EXERCISE DATA Start Marker

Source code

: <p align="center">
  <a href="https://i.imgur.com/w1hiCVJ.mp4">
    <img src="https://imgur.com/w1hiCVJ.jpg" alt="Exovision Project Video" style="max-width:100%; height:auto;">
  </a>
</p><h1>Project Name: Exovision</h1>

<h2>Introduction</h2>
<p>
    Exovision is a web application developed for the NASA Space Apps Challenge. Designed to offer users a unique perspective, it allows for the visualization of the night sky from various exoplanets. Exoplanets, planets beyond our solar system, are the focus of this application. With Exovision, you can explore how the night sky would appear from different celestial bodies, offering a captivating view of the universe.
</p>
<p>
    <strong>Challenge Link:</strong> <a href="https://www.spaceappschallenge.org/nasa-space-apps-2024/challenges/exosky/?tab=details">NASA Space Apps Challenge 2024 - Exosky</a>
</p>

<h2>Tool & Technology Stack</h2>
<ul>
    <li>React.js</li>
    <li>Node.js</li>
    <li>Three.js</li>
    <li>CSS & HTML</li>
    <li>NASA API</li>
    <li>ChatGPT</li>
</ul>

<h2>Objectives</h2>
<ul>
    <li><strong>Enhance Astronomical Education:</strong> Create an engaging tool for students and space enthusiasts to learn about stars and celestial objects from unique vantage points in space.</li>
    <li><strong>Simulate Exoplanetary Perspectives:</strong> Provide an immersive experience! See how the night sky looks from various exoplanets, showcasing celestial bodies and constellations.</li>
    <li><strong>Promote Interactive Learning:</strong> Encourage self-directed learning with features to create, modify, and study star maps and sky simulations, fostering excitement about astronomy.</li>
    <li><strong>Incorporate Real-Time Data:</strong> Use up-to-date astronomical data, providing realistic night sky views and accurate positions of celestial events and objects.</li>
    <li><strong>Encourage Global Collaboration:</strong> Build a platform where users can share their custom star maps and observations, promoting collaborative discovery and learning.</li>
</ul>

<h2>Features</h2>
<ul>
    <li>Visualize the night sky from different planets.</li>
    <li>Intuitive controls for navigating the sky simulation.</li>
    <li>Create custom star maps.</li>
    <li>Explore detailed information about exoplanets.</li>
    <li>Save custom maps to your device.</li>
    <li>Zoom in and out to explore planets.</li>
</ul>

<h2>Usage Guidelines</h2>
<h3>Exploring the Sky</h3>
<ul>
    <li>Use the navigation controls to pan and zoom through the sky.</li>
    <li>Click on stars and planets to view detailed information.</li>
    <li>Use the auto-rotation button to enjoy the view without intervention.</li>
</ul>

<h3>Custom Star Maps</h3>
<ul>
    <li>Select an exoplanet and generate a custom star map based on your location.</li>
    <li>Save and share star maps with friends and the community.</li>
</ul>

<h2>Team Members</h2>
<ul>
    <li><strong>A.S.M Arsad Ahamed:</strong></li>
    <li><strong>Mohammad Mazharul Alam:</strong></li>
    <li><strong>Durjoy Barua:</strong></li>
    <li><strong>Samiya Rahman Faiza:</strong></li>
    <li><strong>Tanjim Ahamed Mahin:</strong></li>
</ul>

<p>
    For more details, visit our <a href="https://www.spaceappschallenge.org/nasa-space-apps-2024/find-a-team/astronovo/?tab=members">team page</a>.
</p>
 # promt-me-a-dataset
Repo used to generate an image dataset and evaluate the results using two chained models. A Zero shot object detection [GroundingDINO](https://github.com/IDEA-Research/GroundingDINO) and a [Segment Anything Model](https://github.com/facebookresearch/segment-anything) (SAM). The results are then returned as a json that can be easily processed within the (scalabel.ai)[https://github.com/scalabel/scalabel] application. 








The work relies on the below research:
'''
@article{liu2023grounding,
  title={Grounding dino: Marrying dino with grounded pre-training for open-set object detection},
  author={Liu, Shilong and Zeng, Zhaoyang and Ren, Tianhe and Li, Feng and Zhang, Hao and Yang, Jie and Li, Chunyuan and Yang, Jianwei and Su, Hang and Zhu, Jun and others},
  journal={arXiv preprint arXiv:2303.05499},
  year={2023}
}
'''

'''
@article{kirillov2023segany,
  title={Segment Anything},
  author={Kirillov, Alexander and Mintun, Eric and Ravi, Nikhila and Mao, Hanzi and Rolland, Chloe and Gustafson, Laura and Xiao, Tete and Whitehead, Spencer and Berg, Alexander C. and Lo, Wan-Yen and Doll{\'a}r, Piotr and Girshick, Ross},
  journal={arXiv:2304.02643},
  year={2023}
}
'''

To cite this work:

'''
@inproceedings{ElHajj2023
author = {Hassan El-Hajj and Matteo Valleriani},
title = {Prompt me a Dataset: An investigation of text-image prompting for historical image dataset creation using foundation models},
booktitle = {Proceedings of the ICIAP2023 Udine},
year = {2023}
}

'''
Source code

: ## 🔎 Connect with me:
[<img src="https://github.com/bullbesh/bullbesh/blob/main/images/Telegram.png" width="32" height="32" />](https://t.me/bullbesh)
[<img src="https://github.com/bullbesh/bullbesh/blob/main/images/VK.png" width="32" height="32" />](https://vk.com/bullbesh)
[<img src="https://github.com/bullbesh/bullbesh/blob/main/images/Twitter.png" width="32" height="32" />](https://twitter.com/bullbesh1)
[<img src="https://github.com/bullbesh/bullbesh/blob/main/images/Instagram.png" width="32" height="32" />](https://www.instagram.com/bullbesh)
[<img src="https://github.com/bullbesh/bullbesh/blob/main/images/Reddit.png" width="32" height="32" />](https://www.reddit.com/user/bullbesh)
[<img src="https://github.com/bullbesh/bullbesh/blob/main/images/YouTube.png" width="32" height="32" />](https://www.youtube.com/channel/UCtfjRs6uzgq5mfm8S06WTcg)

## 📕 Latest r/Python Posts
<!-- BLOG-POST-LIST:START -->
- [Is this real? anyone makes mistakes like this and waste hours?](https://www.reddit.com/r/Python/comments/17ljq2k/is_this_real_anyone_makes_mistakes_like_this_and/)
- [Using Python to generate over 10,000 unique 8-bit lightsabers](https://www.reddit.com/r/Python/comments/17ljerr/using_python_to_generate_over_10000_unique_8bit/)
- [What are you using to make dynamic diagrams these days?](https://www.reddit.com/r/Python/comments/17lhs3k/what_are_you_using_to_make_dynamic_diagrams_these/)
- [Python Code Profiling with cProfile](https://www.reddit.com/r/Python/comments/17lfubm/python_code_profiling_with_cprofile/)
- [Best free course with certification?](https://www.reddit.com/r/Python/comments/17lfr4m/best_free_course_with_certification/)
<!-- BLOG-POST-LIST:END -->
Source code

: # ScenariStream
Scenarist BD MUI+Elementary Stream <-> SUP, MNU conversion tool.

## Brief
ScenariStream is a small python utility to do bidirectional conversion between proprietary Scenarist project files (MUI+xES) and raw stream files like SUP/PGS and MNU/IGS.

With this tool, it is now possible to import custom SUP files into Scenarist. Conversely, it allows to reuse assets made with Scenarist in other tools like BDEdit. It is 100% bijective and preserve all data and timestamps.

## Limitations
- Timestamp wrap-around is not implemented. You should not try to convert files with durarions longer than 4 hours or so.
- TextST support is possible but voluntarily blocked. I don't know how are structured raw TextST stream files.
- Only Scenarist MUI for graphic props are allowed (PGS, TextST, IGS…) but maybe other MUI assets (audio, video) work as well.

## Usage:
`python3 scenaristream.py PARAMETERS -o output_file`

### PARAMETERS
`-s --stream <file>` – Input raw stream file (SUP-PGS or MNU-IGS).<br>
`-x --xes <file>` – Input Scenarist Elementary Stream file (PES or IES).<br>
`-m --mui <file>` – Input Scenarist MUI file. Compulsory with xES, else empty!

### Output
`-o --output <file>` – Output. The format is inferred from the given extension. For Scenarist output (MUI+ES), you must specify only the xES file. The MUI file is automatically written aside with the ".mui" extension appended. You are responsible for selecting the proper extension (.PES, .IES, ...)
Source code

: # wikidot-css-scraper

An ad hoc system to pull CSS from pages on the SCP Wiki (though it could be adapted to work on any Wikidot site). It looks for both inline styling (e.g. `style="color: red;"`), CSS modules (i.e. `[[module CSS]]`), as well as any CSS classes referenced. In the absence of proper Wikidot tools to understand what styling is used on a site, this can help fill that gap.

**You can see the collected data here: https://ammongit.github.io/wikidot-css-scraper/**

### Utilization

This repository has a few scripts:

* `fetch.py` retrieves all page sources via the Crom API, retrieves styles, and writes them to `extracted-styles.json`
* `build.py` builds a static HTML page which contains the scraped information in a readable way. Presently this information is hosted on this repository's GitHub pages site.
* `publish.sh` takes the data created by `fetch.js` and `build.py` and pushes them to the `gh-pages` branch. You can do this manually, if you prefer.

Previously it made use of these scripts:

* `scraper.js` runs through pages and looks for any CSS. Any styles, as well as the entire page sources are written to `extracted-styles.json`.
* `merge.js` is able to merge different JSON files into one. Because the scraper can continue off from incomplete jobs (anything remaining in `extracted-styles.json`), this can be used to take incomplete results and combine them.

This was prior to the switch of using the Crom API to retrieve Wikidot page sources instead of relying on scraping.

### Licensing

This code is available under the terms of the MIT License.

EXERCISE DATA End Marker

# EXERCISE DETAILS
Retype exactly the lines of the data above that fall between the line with "<li>NASA API</li>" and the line with "<li><strong>Promote Interactive Learning:</strong>", inclusive, and add nothing.

# TASK RESPONSE
    <li>NASA API</li>
    <li>ChatGPT</li>
</ul>

<h2>Objectives</h2>
<ul>
    <li><strong>Enhance Astronomical Education:</strong> Create an engaging tool for students and space enthusiasts to learn about stars and celestial objects from unique vantage points in space.</li>
    <li><strong>Simulate Exoplanetary Perspectives:</strong> Provide an immersive experience! See how the night sky looks from various exoplanets, showcasing celestial bodies and constellations.</li>
    <li><strong>Promote Interactive Learning:</strong> Encourage self-directed learning with features to create, modify, and study star maps and sky simulations, fostering excitement about astronomy.</li>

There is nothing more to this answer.